I think this is a bug but I am not certain. In the vision module, the sortDataset() expression handles strings that contain letters and numbers a little odd. It will sort character by character for any letters, which is expected, and I would expect this same behavior for every character in the string, regardless of whether or not it is a letter. However, it appears that, any sequence of numbers within the string are treated as a single number for the character position at the start of the numeric sequence.
Example:
Unsorted dataset (one string type column):
A33Z
A8F3
A1ZZ
Result of sortDataset Expression (ascending argument = True):
A1ZZ
A8F3
A33Z (because 33 > 8?)
I would expect (and the python list.sort() method matches this):
A1ZZ
A33Z
A8F3
I see the same results on 8.0.10 (Linux) and 7.9.12 (Windows).
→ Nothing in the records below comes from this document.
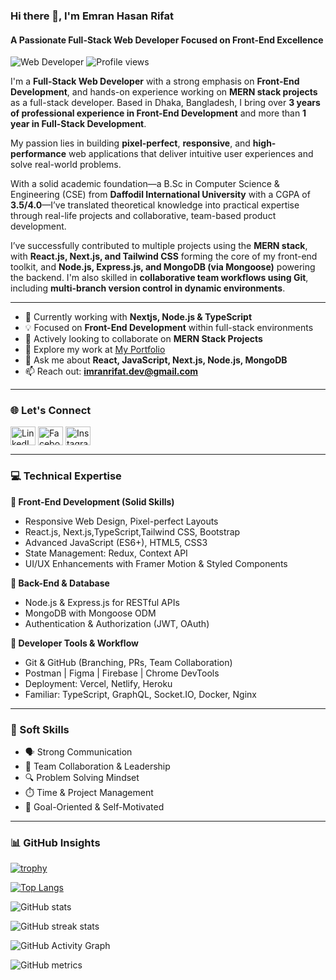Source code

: ### Hi there 👋, I'm Emran Hasan Rifat
#### A Passionate Full-Stack Web Developer Focused on Front-End Excellence

![Web Developer](https://raw.githubusercontent.com/shakilahmedatik/shakilahmedatik/main/banner.jpg)
![Profile views](https://gpvc.arturio.dev/emranrifat)

I'm a **Full-Stack Web Developer** with a strong emphasis on **Front-End Development**, and hands-on experience working on **MERN stack projects** as a full-stack developer. Based in Dhaka, Bangladesh, I bring over **3 years of professional experience in Front-End Development** and more than **1 year in Full-Stack Development**.

My passion lies in building **pixel-perfect**, **responsive**, and **high-performance** web applications that deliver intuitive user experiences and solve real-world problems.

With a solid academic foundation—a B.Sc in Computer Science & Engineering (CSE) from **Daffodil International University** with a CGPA of **3.5/4.0**—I’ve translated theoretical knowledge into practical expertise through real-life projects and collaborative, team-based product development.

I’ve successfully contributed to multiple projects using the **MERN stack**, with **React.js, Next.js, and Tailwind CSS** forming the core of my front-end toolkit, and **Node.js, Express.js, and MongoDB (via Mongoose)** powering the backend. I'm also skilled in **collaborative team workflows using Git**, including **multi-branch version control in dynamic environments**.


---

- 🌱 Currently working with **Nextjs, Node.js & TypeScript**
- 💡 Focused on **Front-End Development** within full-stack environments
- 👯 Actively looking to collaborate on **MERN Stack Projects**
- 💼 Explore my work at [My Portfolio](https://emranrifat.github.io/new-portfolio/)
- 💬 Ask me about **React, JavaScript, Next.js, Node.js, MongoDB**
- 📫 Reach out: **imranrifat.dev@gmail.com**

---

### 🌐 Let's Connect

<p align="left">
<a href="https://www.linkedin.com/in/emran-rifat/" target="blank"><img align="center" src="https://raw.githubusercontent.com/rahuldkjain/github-profile-readme-generator/master/src/images/icons/Social/linked-in-alt.svg" alt="LinkedIn" height="30" width="40" /></a>
<a href="https://www.facebook.com/emranhasan.rifat.7" target="blank"><img align="center" src="https://raw.githubusercontent.com/rahuldkjain/github-profile-readme-generator/master/src/images/icons/Social/facebook.svg" alt="Facebook" height="30" width="40" /></a>
<a href="https://instagram.com/emran_hasan_rifat" target="blank"><img align="center" src="https://raw.githubusercontent.com/rahuldkjain/github-profile-readme-generator/master/src/images/icons/Social/instagram.svg" alt="Instagram" height="30" width="40" /></a>
</p>

---

### 💻 Technical Expertise

**🔹 Front-End Development (Solid Skills)**  
- Responsive Web Design, Pixel-perfect Layouts  
- React.js, Next.js,TypeScript,Tailwind CSS, Bootstrap  
- Advanced JavaScript (ES6+), HTML5, CSS3  
- State Management: Redux, Context API  
- UI/UX Enhancements with Framer Motion & Styled Components

**🔹 Back-End & Database**  
- Node.js & Express.js for RESTful APIs  
- MongoDB with Mongoose ODM  
- Authentication & Authorization (JWT, OAuth)

**🔹 Developer Tools & Workflow**  
- Git & GitHub (Branching, PRs, Team Collaboration)  
- Postman | Figma | Firebase | Chrome DevTools  
- Deployment: Vercel, Netlify, Heroku  
- Familiar: TypeScript, GraphQL, Socket.IO, Docker, Nginx

---

### 🔑 Soft Skills

- 🗣️ Strong Communication  
- 🤝 Team Collaboration & Leadership  
- 🔍 Problem Solving Mindset  
- ⏱️ Time & Project Management  
- 📌 Goal-Oriented & Self-Motivated

---

### 📊 GitHub Insights

[![trophy](https://github-profile-trophy.vercel.app/?username=emranrifat&theme=onedark)](https://github.com/ryo-ma/github-profile-trophy)

[![Top Langs](https://github-readme-stats.vercel.app/api/top-langs/?username=emranrifat&layout=compact)](https://github.com/anuraghazra/github-readme-stats)

![GitHub stats](https://github-readme-stats.vercel.app/api?username=emranrifat&show_icons=true&count_private=true)

![GitHub streak stats](https://streak-stats.demolab.com?user=emranrifat)

![GitHub Activity Graph](https://activity-graph.herokuapp.com/graph?username=emranrifat)

![GitHub metrics](https://metrics.lecoq.io/emranrifat)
I could see where the current behavior would be useful (‘PLC_1’, ‘PLC_8’, ‘PLC_100’). If it is intentional, then it looks like the user manual needs a revision (unless I’m reading it wrong). Would be great, if this is intentional, if we could add in an optional flag to change the sort behavior to a true character by character sort.
Ooph, I just realized this was about the expression function, not scripting function. It uses the same utility method with the “friendly” sort order, but rolling your own would mean relying on runScript + my previous post.
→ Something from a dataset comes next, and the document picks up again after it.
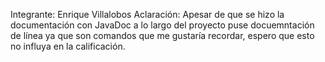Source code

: Integrante: Enrique Villalobos
Aclaración: Apesar de que se hizo la documentación con JavaDoc a lo largo del proyecto puse docuemntación de línea ya que son comandos que me gustaría recordar, espero que esto no influya en la calificación.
Bummer. Well I guess I would change my feature request to creating a second sortDataset function with the character by character sort
Yeah, we came up with a workaround that is very similar to that post and using the runscript() function. The simplicity of the sortDataset function was nice…makes things a lot cleaner.
So I guess the only bug here is in the user manual (for both the expression and scripting functions):
Sorts a dataset and returns the sorted dataset. This works on numeric, as well as alphanumeric columns. It will go character by character, going from 0-9, A-Z, a-z.